The June 2010 issue of IEEE Computer magazine is devoted to the theme of “Capturing the World.”  The cover article describes UW CSE’s “Building Rome in a Day” project; the article, “Reconstructing Rome,” was authored by Sameer Agarwal (UW CSE -> Google), Yasutaka Furukawa (UW CSE -> Google), Noah Snavely (UW CSE -> Cornell University), Brian Curless (UW CSE), Steve Seitz (UW CSE), and Rick Szeliski (Microsoft Research; UW CSE affiliate professor).

“Community photo collections like Flickr offer a rich, ever-growing record of the world around us. New computer vision techniques can use photographs from these collections to rapidly build detailed 3D models.” Read more →

Power from thin air

More than a century ago, a startup— funded by J. P. Morgan with technology from Nikola Tesla— envisioned a future where energy would be delivered over the air from power stations to consumers. That vision wasn’t realized, but now researchers have revived the vision on a nano scale.

The Economist reports on research by Josh Smith (UW CSE adjunct faculty and principal engineer at Intel Labs Seattle) with collaborators Scott Southwood (UW CSE undergrad) and Alanson Sample (a researcher at UW Electrical Engineering and at Intel Research Seattle) demonstrating practical application of Tesla’s idea. The researchers have successfully powered a simple weather station using power harvested from “ambient energy” such as that harvested from a television broadcast tower several miles away.

“There is something magical about it,” says Smith, but the science is sound.

Other researchers are already looking at commercial applications of power-harvesting technologies, such as using WIFI signals to charge cellphones.

Read the story at The Economist here. Or view the ten-minute video. An interview with UW researchers starts at about the five-minute point.

Update: The New York Times also reports on Smith’s work in the Novelties column,
Bye-Bye Batteries: Radio Waves as a Low-Power Source, on 16 July 2010. Read more →

UW CSE Ph.D. alum Anne Condon appointed Head of Computer Science at UBC

Professor Anne Condon – a UW CSE Ph.D. alum – has been appointed Head of the University of British  Columbia Department of Computer Science.
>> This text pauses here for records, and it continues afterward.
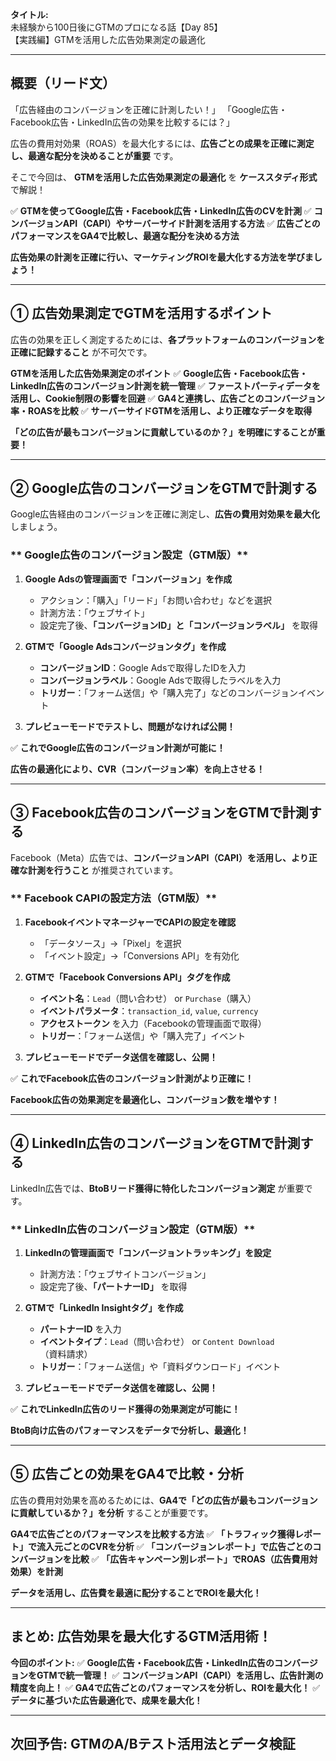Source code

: **タイトル:**\
未経験から100日後にGTMのプロになる話【Day 85】\
【実践編】GTMを活用した広告効果測定の最適化

---

## **概要（リード文）**

「広告経由のコンバージョンを正確に計測したい！」
「Google広告・Facebook広告・LinkedIn広告の効果を比較するには？」

広告の費用対効果（ROAS）を最大化するには、**広告ごとの成果を正確に測定し、最適な配分を決めることが重要** です。

そこで今回は、 **GTMを活用した広告効果測定の最適化** を **ケーススタディ形式** で解説！

✅ **GTMを使ってGoogle広告・Facebook広告・LinkedIn広告のCVを計測**
✅ **コンバージョンAPI（CAPI）やサーバーサイド計測を活用する方法**
✅ **広告ごとのパフォーマンスをGA4で比較し、最適な配分を決める方法**

**広告効果の計測を正確に行い、マーケティングROIを最大化する方法を学びましょう！**

---

## **① 広告効果測定でGTMを活用するポイント**

広告の効果を正しく測定するためには、**各プラットフォームのコンバージョンを正確に記録すること** が不可欠です。

 **GTMを活用した広告効果測定のポイント**
✅ **Google広告・Facebook広告・LinkedIn広告のコンバージョン計測を統一管理**
✅ **ファーストパーティデータを活用し、Cookie制限の影響を回避**
✅ **GA4と連携し、広告ごとのコンバージョン率・ROASを比較**
✅ **サーバーサイドGTMを活用し、より正確なデータを取得**

 **「どの広告が最もコンバージョンに貢献しているのか？」を明確にすることが重要！**

---

## **② Google広告のコンバージョンをGTMで計測する**

Google広告経由のコンバージョンを正確に測定し、**広告の費用対効果を最大化** しましょう。

### ** Google広告のコンバージョン設定（GTM版）**

1. **Google Adsの管理画面で「コンバージョン」を作成**
   - アクション：「購入」「リード」「お問い合わせ」などを選択
   - 計測方法：「ウェブサイト」
   - 設定完了後、**「コンバージョンID」と「コンバージョンラベル」** を取得

2. **GTMで「Google Adsコンバージョンタグ」を作成**
   - **コンバージョンID**：Google Adsで取得したIDを入力
   - **コンバージョンラベル**：Google Adsで取得したラベルを入力
   - **トリガー**：「フォーム送信」や「購入完了」などのコンバージョンイベント

3. **プレビューモードでテストし、問題がなければ公開！**

✅ **これでGoogle広告のコンバージョン計測が可能に！**

 **広告の最適化により、CVR（コンバージョン率）を向上させる！**

---

## **③ Facebook広告のコンバージョンをGTMで計測する**

Facebook（Meta）広告では、**コンバージョンAPI（CAPI）を活用し、より正確な計測を行うこと** が推奨されています。

### ** Facebook CAPIの設定方法（GTM版）**

1. **FacebookイベントマネージャーでCAPIの設定を確認**
   - 「データソース」→「Pixel」を選択
   - 「イベント設定」→「Conversions API」を有効化

2. **GTMで「Facebook Conversions API」タグを作成**
   - **イベント名**：`Lead`（問い合わせ） or `Purchase`（購入）
   - **イベントパラメータ**：`transaction_id`, `value`, `currency`
   - **アクセストークン** を入力（Facebookの管理画面で取得）
   - **トリガー**：「フォーム送信」や「購入完了」イベント

3. **プレビューモードでデータ送信を確認し、公開！**

✅ **これでFacebook広告のコンバージョン計測がより正確に！**

 **Facebook広告の効果測定を最適化し、コンバージョン数を増やす！**

---

## **④ LinkedIn広告のコンバージョンをGTMで計測する**

LinkedIn広告では、**BtoBリード獲得に特化したコンバージョン測定** が重要です。

### ** LinkedIn広告のコンバージョン設定（GTM版）**

1. **LinkedInの管理画面で「コンバージョントラッキング」を設定**
   - 計測方法：「ウェブサイトコンバージョン」
   - 設定完了後、**「パートナーID」** を取得

2. **GTMで「LinkedIn Insightタグ」を作成**
   - **パートナーID** を入力
   - **イベントタイプ**：`Lead`（問い合わせ） or `Content Download`（資料請求）
   - **トリガー**：「フォーム送信」や「資料ダウンロード」イベント

3. **プレビューモードでデータ送信を確認し、公開！**

✅ **これでLinkedIn広告のリード獲得の効果測定が可能に！**

 **BtoB向け広告のパフォーマンスをデータで分析し、最適化！**

---

## **⑤ 広告ごとの効果をGA4で比較・分析**

広告の費用対効果を高めるためには、**GA4で「どの広告が最もコンバージョンに貢献しているか？」を分析** することが重要です。

 **GA4で広告ごとのパフォーマンスを比較する方法**
✅ **「トラフィック獲得レポート」で流入元ごとのCVRを分析**
✅ **「コンバージョンレポート」で広告ごとのコンバージョンを比較**
✅ **「広告キャンペーン別レポート」でROAS（広告費用対効果）を計測**

 **データを活用し、広告費を最適に配分することでROIを最大化！**

---

## **まとめ: 広告効果を最大化するGTM活用術！**

 **今回のポイント:**
✅ **Google広告・Facebook広告・LinkedIn広告のコンバージョンをGTMで統一管理！**
✅ **コンバージョンAPI（CAPI）を活用し、広告計測の精度を向上！**
✅ **GA4で広告ごとのパフォーマンスを分析し、ROIを最大化！**
✅ **データに基づいた広告最適化で、成果を最大化！**

---

## **次回予告: GTMのA/Bテスト活用法とデータ検証**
Condon is internationally recognized for her research in complexity theory and bioinformatics, and a leading Canadian proponent for women in science and technology.  Her four-year term begins on July 1, 2011.

Earlier this year, Condon was awarded the Computing Research Association A. Nico Habermann Award for her “long standing and impactful service toward the goal of increasing the participation of women in computer science research.”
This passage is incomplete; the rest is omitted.